#### Task instructions:
Bring together copies of the lines in the data below that contain the word "中国历史正述".

#### Exercise materials:
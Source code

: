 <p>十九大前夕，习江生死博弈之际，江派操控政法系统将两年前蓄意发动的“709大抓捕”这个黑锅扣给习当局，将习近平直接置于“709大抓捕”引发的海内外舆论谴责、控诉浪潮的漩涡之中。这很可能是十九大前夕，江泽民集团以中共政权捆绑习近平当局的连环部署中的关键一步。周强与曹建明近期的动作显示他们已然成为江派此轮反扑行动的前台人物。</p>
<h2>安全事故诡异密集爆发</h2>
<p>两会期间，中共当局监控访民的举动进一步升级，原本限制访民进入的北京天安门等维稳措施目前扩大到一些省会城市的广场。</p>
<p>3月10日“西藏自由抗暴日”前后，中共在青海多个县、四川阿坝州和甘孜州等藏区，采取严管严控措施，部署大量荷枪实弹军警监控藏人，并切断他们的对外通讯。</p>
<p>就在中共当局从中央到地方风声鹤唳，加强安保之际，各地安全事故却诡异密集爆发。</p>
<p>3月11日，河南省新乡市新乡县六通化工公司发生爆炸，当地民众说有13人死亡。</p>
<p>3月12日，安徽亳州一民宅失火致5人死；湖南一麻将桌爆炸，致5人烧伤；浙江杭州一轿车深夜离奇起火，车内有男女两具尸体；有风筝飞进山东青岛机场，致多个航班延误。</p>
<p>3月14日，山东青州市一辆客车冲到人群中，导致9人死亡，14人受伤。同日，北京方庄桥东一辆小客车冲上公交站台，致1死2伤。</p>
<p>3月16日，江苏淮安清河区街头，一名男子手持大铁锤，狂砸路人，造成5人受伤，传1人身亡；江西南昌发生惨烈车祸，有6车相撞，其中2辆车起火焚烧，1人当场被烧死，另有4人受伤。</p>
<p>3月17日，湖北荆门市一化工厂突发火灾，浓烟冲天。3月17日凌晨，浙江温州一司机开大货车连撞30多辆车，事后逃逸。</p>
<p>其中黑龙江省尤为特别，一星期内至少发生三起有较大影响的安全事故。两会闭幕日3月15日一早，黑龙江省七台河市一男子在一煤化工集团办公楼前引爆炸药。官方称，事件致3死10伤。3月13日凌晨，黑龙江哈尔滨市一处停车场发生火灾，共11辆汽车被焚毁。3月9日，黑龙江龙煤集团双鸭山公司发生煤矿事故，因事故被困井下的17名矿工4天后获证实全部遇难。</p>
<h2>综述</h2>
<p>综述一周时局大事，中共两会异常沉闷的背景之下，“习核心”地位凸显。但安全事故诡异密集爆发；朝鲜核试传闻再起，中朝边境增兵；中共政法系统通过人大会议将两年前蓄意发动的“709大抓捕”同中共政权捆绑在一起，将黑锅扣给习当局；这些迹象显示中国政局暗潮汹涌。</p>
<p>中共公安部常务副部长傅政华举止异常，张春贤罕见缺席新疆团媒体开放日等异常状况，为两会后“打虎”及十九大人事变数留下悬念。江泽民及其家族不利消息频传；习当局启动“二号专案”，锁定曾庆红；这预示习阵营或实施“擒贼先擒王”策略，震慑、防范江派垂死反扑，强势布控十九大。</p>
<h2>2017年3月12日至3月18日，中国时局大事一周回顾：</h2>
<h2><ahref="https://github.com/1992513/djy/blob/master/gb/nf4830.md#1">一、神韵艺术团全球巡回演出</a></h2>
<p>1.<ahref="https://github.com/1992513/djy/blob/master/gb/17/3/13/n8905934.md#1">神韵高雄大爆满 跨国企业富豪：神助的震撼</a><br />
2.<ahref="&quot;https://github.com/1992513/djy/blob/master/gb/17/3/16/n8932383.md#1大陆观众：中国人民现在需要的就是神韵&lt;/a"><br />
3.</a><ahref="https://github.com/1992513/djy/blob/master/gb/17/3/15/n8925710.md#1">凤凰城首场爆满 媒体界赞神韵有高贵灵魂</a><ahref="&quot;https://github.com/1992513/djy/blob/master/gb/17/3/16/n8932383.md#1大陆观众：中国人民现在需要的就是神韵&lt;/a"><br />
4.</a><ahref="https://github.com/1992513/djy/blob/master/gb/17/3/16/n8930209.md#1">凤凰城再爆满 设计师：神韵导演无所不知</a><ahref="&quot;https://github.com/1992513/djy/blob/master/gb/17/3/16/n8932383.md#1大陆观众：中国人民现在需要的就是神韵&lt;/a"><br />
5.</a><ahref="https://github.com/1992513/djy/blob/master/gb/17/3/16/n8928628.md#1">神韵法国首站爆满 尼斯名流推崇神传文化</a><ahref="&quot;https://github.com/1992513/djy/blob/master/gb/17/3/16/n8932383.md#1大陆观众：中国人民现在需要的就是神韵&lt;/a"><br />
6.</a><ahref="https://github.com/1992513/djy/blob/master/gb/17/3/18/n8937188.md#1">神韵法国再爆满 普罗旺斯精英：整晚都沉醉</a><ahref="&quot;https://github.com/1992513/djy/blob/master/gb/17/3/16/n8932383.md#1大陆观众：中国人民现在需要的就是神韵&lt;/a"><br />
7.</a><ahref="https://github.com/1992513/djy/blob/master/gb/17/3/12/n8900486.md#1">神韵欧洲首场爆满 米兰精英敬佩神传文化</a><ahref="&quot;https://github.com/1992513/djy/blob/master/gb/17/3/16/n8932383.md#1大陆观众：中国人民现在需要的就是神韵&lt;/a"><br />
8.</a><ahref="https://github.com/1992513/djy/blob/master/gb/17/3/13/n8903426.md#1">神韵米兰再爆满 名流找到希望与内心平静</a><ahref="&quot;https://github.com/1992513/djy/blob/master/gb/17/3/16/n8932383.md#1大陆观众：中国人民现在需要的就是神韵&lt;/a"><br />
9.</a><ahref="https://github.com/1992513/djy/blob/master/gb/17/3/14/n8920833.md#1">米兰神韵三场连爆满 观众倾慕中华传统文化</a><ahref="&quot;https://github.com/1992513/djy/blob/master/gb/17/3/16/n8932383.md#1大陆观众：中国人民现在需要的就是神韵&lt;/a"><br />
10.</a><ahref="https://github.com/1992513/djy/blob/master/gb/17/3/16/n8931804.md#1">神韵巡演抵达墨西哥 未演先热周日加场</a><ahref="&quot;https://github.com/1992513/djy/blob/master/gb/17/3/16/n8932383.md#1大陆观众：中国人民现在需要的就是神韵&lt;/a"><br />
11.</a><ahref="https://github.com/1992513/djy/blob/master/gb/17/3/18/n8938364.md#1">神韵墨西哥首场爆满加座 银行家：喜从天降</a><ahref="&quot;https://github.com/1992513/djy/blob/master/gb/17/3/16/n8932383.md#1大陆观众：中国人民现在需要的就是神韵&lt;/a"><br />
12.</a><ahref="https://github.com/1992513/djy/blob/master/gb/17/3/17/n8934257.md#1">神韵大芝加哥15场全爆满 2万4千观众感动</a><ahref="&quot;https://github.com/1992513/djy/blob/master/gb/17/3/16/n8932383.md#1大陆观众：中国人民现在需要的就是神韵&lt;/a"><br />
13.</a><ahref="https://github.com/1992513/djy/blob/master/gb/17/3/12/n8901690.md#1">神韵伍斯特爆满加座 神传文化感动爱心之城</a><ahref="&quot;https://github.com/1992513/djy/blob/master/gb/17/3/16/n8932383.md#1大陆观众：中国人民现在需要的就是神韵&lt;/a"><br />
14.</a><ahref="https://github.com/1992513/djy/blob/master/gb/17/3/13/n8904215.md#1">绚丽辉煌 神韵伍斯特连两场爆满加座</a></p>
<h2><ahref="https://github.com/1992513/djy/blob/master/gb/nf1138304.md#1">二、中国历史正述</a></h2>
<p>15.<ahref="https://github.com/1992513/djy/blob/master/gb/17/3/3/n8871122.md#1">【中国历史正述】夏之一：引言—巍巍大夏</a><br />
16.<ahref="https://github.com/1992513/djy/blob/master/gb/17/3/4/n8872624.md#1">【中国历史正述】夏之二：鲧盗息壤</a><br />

#### Result for this task:
<h2><ahref="https://github.com/1992513/djy/blob/master/gb/nf1138304.md#1">二、中国历史正述</a></h2>
<p>15.<ahref="https://github.com/1992513/djy/blob/master/gb/17/3/3/n8871122.md#1">【中国历史正述】夏之一：引言—巍巍大夏</a><br />
16.<ahref="https://github.com/1992513/djy/blob/master/gb/17/3/4/n8872624.md#1">【中国历史正述】夏之二：鲧盗息壤</a><br />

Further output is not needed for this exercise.